> [Your objective]
Look through the entries below. Say how many lines include "only", with nothing added.
*** Opening of Data ***
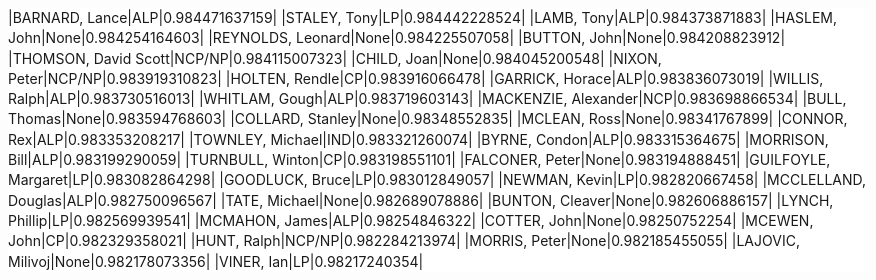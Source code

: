 |BARNARD, Lance|ALP|0.984471637159|
|STALEY, Tony|LP|0.984442228524|
|LAMB, Tony|ALP|0.984373871883|
|HASLEM, John|None|0.984254164603|
|REYNOLDS, Leonard|None|0.984225507058|
|BUTTON, John|None|0.984208823912|
|THOMSON, David Scott|NCP/NP|0.984115007323|
|CHILD, Joan|None|0.984045200548|
|NIXON, Peter|NCP/NP|0.983919310823|
|HOLTEN, Rendle|CP|0.983916066478|
|GARRICK, Horace|ALP|0.983836073019|
|WILLIS, Ralph|ALP|0.983730516013|
|WHITLAM, Gough|ALP|0.983719603143|
|MACKENZIE, Alexander|NCP|0.983698866534|
|BULL, Thomas|None|0.983594768603|
|COLLARD, Stanley|None|0.98348552835|
|MCLEAN, Ross|None|0.98341767899|
|CONNOR, Rex|ALP|0.983353208217|
|TOWNLEY, Michael|IND|0.983321260074|
|BYRNE, Condon|ALP|0.983315364675|
|MORRISON, Bill|ALP|0.983199290059|
|TURNBULL, Winton|CP|0.983198551101|
|FALCONER, Peter|None|0.983194888451|
|GUILFOYLE, Margaret|LP|0.983082864298|
|GOODLUCK, Bruce|LP|0.983012849057|
|NEWMAN, Kevin|LP|0.982820667458|
|MCCLELLAND, Douglas|ALP|0.982750096567|
|TATE, Michael|None|0.982689078886|
|BUNTON, Cleaver|None|0.982606886157|
|LYNCH, Phillip|LP|0.982569939541|
|MCMAHON, James|ALP|0.98254846322|
|COTTER, John|None|0.98250752254|
|MCEWEN, John|CP|0.982329358021|
|HUNT, Ralph|NCP/NP|0.982284213974|
|MORRIS, Peter|None|0.982185455055|
|LAJOVIC, Milivoj|None|0.982178073356|
|VINER, Ian|LP|0.98217240354|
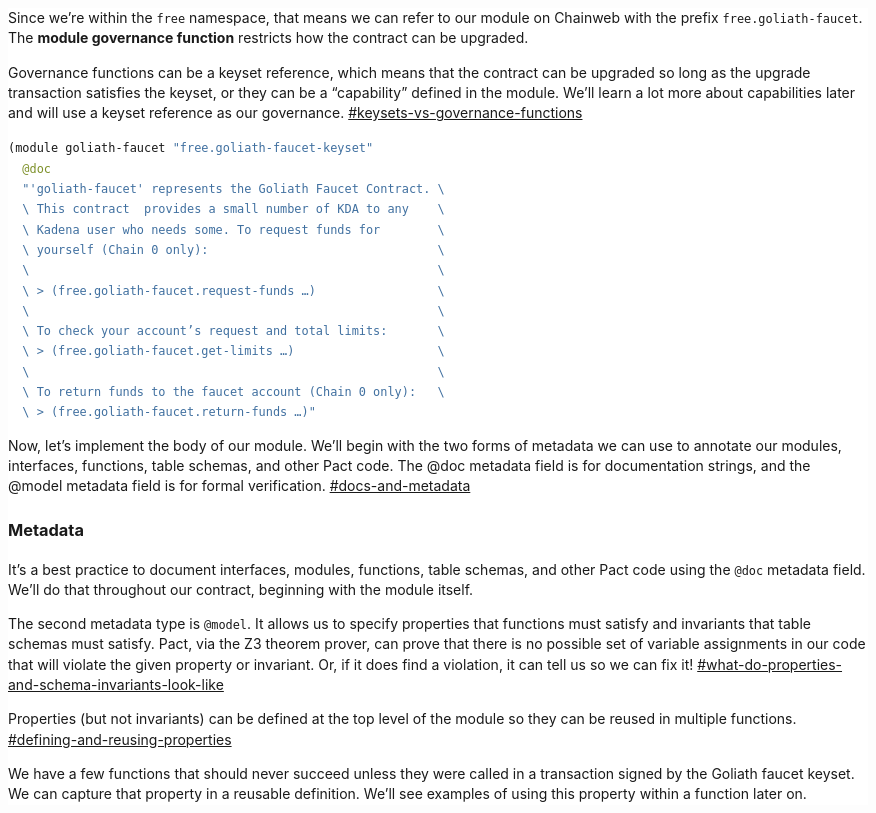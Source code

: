 Since we’re within the `free` namespace, that means we can refer to our module on Chainweb with the prefix `free.goliath-faucet`. The **module governance function** restricts how the contract can be upgraded.

Governance functions can be a keyset reference, which means that the contract can be upgraded so long as the upgrade transaction satisfies the keyset, or they can be a “capability” defined in the module. We’ll learn a lot more about capabilities later and will use a keyset reference as our governance. [#keysets-vs-governance-functions](https://pact-language.readthedocs.io/en/latest/pact-reference.html#keysets-vs-governance-functions)

```clojure
(module goliath-faucet "free.goliath-faucet-keyset"
  @doc
  "'goliath-faucet' represents the Goliath Faucet Contract. \
  \ This contract  provides a small number of KDA to any    \
  \ Kadena user who needs some. To request funds for        \
  \ yourself (Chain 0 only):                                \
  \                                                         \
  \ > (free.goliath-faucet.request-funds …)                 \
  \                                                         \
  \ To check your account’s request and total limits:       \
  \ > (free.goliath-faucet.get-limits …)                    \
  \                                                         \
  \ To return funds to the faucet account (Chain 0 only):   \
  \ > (free.goliath-faucet.return-funds …)"

```

Now, let’s implement the body of our module. We’ll begin with the two forms of metadata we can use to annotate our modules, interfaces, functions, table schemas, and other Pact code. The @doc metadata field is for documentation strings, and the @model metadata field is for formal verification. [#docs-and-metadata](https://pact-language.readthedocs.io/en/latest/pact-reference.html#docs-and-metadata)

### Metadata

It’s a best practice to document interfaces, modules, functions, table schemas, and other Pact code using the `@doc` metadata field. We’ll do that throughout our contract, beginning with the module itself.

The second metadata type is `@model`. It allows us to specify properties that functions must satisfy and invariants that table schemas must satisfy. Pact, via the Z3 theorem prover, can prove that there is no possible set of variable assignments in our code that will violate the given property or invariant. Or, if it does find a violation, it can tell us so we can fix it! [#what-do-properties-and-schema-invariants-look-like](https://pact-language.readthedocs.io/en/stable/pact-properties.html#what-do-properties-and-schema-invariants-look-like)

Properties (but not invariants) can be defined at the top level of the module so they can be reused in multiple functions. [#defining-and-reusing-properties](https://pact-language.readthedocs.io/en/latest/pact-properties.html#defining-and-reusing-properties)

We have a few functions that should never succeed unless they were called in a transaction signed by the Goliath faucet keyset. We can capture that property in a reusable definition. We’ll see examples of using this property within a function later on.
*** Close of Data ***
> [Result of the task]
2